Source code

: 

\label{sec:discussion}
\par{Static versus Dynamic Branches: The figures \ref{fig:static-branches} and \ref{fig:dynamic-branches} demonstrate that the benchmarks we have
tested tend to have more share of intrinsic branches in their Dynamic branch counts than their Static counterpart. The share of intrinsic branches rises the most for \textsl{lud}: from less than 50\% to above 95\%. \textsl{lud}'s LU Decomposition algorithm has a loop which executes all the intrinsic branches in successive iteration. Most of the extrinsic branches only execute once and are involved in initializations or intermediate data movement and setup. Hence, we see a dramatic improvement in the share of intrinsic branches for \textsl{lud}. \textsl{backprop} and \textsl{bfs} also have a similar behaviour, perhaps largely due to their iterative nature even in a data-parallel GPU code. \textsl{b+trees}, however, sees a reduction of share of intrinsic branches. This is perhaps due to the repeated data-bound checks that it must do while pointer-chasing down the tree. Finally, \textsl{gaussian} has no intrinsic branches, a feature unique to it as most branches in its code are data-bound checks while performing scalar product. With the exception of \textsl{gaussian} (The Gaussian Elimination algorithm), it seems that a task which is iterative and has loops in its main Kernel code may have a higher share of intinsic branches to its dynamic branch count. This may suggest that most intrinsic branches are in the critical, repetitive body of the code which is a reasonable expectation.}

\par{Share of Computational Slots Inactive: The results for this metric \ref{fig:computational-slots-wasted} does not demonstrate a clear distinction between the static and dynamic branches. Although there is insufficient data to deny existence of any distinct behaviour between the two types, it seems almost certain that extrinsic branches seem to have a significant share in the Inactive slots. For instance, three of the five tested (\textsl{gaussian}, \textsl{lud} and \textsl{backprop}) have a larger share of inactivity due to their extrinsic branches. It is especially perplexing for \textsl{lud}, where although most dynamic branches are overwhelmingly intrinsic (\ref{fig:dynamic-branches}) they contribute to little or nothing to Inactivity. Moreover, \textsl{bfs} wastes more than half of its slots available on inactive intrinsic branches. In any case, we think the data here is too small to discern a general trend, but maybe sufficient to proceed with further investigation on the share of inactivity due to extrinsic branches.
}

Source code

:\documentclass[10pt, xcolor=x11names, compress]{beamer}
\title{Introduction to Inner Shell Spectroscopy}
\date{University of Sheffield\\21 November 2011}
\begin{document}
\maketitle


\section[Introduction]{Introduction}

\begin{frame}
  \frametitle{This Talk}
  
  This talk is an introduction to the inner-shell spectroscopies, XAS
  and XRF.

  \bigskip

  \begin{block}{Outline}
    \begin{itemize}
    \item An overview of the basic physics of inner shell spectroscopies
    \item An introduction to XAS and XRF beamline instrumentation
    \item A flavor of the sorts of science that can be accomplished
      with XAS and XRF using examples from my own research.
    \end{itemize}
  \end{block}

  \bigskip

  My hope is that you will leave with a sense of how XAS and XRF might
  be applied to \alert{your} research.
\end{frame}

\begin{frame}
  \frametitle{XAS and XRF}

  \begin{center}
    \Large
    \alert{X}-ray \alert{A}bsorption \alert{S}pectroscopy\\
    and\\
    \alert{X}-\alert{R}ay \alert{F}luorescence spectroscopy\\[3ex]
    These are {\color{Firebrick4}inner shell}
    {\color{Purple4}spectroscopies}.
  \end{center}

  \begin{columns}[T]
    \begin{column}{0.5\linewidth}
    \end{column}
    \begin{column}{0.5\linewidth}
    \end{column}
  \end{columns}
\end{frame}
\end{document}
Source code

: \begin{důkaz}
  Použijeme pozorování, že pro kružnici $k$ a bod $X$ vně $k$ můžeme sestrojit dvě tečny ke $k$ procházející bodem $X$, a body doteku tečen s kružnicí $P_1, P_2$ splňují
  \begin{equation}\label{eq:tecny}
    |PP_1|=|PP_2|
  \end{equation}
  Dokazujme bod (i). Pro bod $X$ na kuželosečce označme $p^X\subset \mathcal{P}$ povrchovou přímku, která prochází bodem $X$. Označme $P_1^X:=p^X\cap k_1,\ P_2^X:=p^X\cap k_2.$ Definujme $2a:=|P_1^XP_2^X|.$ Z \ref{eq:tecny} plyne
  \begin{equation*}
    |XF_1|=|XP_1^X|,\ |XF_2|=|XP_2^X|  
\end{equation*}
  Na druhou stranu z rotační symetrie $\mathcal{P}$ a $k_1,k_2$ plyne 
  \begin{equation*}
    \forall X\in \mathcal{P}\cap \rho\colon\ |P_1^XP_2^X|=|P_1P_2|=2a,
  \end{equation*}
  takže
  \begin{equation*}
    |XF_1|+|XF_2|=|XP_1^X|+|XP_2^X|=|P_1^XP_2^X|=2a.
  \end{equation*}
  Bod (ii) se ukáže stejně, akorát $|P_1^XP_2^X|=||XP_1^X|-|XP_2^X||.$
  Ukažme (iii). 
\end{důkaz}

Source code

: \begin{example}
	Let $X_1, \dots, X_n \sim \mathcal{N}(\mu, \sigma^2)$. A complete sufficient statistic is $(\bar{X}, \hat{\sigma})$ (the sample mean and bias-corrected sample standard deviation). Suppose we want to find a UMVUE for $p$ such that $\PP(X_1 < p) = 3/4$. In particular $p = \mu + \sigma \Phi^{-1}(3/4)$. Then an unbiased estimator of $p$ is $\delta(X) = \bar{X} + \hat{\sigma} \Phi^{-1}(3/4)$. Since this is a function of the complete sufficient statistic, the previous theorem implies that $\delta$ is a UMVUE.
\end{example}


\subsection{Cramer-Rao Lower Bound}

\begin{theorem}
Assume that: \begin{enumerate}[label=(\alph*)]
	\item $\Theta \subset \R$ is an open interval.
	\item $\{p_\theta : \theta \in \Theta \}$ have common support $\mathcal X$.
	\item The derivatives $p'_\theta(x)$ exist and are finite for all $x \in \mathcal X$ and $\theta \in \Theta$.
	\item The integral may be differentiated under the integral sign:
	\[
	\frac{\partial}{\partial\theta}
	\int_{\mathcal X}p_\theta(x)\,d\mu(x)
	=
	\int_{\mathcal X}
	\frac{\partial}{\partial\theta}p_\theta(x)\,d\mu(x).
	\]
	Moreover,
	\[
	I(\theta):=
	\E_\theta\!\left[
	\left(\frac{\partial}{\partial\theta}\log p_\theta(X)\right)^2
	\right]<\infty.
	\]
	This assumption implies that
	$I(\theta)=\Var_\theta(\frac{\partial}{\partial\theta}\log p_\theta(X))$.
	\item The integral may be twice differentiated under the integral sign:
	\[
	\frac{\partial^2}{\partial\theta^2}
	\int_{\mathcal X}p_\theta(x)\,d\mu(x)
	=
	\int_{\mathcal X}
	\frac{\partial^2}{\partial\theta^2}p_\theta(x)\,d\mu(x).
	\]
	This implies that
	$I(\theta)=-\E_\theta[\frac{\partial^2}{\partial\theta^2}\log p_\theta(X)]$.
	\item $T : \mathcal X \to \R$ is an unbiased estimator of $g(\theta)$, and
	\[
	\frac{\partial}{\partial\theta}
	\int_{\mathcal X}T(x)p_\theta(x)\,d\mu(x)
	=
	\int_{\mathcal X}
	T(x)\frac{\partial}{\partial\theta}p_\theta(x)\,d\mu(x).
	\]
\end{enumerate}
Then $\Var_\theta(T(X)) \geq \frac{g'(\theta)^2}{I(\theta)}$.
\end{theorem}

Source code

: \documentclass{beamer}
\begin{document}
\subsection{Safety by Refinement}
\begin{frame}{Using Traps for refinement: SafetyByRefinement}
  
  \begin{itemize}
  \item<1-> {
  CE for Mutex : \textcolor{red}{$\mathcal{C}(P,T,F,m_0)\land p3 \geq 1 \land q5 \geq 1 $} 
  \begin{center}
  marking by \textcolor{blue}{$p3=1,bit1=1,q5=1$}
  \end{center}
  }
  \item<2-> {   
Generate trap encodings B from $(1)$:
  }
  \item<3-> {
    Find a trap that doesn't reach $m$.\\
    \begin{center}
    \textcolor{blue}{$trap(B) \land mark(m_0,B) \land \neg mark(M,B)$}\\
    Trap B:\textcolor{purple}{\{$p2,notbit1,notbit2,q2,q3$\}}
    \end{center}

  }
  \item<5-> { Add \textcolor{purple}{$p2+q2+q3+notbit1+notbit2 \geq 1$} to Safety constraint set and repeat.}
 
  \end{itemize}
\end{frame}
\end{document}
········
▶ **TASK**
For each line in the records that holds "research", show that line as it stands.

▶ **SOLUTION FOR THIS TASK**
      with XAS and XRF using examples from my own research.
  be applied to \alert{your} research.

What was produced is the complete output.